Stored data entries
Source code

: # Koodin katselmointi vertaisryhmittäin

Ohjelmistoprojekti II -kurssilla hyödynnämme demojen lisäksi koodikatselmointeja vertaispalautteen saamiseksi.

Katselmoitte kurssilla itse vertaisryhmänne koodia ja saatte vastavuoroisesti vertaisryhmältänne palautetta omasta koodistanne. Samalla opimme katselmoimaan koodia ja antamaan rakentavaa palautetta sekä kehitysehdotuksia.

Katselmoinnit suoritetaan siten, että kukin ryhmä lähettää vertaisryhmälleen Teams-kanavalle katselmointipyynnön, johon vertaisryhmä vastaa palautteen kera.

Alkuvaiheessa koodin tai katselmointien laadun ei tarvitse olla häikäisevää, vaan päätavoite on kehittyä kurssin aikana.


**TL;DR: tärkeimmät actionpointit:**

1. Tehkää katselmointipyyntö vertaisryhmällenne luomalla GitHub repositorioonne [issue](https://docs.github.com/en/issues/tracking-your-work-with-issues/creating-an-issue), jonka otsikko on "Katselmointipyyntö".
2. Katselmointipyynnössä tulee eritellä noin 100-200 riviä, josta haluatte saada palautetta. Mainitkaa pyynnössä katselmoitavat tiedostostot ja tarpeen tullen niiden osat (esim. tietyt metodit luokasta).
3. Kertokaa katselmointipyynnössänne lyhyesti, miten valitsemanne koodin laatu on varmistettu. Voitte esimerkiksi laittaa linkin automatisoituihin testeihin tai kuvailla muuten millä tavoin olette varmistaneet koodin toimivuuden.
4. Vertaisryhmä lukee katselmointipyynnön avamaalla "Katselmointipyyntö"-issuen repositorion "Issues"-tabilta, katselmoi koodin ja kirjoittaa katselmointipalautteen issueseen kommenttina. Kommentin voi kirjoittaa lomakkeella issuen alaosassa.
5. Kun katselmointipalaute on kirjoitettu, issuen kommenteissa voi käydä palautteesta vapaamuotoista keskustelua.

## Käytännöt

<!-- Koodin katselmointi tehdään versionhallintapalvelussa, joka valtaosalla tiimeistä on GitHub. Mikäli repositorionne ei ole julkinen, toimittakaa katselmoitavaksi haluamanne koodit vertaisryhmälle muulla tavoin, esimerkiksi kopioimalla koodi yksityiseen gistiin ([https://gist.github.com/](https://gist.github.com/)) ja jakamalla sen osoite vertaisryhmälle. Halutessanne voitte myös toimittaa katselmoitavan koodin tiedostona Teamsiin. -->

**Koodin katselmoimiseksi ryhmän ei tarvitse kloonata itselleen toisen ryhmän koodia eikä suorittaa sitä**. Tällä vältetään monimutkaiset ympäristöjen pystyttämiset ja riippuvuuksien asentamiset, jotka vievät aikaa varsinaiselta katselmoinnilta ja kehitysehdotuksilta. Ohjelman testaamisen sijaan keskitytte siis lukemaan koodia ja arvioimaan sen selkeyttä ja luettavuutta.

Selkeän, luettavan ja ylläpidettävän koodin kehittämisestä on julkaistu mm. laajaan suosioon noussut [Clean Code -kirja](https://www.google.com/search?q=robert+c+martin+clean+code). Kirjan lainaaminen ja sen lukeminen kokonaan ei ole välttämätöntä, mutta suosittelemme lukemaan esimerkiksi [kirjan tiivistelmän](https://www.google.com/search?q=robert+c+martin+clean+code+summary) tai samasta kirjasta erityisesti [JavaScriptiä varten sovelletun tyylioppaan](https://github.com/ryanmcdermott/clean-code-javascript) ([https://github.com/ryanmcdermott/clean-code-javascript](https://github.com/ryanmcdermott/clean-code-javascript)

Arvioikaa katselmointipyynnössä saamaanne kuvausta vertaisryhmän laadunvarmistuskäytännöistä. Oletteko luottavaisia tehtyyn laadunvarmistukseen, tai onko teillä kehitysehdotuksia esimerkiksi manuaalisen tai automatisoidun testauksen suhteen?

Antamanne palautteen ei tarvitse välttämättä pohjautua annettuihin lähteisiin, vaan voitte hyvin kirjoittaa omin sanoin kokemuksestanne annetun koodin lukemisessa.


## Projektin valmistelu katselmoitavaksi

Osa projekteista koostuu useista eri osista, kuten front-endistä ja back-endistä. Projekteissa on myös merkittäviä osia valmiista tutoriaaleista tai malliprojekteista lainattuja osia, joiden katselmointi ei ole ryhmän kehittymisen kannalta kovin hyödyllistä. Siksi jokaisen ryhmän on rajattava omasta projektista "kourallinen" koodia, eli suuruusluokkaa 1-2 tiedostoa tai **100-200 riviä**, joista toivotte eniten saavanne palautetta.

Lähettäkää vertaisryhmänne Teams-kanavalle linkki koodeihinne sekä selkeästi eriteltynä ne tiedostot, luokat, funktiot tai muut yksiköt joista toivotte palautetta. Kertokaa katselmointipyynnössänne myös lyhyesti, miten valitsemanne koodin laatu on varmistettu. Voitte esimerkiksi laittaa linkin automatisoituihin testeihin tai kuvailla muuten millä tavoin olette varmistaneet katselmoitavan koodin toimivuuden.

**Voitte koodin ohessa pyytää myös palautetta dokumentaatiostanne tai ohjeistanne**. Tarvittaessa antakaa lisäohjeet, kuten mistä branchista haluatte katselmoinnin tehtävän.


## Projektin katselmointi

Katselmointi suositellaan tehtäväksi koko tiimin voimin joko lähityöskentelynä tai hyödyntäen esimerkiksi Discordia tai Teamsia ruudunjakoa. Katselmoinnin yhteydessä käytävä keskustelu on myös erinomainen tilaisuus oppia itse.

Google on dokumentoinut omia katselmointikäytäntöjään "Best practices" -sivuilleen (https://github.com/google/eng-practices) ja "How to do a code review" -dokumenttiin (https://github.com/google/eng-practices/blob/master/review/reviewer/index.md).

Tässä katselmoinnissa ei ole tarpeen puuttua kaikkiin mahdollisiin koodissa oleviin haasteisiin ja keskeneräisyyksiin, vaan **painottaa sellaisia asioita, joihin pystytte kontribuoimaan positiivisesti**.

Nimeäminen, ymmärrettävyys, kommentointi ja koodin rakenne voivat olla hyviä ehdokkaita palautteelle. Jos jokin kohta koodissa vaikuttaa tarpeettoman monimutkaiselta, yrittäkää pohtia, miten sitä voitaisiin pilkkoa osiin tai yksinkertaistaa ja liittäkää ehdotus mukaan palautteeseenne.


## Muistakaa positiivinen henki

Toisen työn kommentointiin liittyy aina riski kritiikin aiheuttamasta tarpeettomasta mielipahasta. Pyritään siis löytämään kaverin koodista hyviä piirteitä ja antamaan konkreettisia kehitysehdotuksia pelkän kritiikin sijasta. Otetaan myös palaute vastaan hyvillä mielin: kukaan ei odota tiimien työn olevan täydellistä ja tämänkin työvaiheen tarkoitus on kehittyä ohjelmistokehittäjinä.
==
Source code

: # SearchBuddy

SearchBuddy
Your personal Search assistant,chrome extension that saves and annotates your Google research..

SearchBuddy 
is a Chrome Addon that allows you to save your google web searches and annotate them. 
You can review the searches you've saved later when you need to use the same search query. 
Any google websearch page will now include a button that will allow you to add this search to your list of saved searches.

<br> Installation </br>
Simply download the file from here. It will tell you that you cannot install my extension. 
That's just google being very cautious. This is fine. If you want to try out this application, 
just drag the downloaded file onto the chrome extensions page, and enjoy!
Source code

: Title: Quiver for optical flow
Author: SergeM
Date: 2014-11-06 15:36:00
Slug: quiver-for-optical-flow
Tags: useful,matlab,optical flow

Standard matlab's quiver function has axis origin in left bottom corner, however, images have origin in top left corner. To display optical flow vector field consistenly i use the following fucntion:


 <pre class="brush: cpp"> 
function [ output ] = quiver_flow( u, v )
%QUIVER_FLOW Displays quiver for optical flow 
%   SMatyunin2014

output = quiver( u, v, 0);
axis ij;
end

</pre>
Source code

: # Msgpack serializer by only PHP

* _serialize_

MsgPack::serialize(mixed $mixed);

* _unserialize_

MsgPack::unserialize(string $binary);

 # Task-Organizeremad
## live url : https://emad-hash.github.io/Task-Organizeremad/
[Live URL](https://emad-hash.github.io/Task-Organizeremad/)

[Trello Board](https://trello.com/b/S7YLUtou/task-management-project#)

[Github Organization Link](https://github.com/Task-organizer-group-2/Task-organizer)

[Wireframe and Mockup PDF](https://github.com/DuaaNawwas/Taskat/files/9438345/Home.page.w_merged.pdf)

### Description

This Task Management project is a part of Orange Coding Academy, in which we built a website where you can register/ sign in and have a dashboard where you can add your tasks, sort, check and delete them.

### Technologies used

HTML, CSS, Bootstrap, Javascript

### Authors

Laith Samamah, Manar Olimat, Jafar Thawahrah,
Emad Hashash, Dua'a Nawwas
* * *
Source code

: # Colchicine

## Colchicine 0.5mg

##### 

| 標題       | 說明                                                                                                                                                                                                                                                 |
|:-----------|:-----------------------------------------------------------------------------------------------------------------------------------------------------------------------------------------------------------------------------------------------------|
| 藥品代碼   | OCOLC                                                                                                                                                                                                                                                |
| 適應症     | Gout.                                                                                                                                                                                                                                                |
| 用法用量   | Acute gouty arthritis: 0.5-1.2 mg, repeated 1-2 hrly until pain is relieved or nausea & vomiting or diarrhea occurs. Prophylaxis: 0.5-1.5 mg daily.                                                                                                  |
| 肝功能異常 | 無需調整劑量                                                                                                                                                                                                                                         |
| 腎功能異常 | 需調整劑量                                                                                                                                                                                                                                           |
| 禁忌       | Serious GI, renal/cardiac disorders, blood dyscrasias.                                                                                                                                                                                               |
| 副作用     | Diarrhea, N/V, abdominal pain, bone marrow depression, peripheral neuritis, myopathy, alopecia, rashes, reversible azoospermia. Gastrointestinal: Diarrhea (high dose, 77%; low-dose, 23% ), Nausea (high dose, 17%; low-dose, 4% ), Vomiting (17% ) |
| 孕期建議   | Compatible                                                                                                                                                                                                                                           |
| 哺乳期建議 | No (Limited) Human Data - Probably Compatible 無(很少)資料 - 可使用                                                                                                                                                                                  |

## Problem description:
Only the lines above starting at the line that holds "Date: 2014-11-06 15:36:00" and ending at the line that holds "Tags: useful,matlab,optical flow" are to be repeated, exactly and in full.

## Output below:
Date: 2014-11-06 15:36:00
Slug: quiver-for-optical-flow
Tags: useful,matlab,optical flow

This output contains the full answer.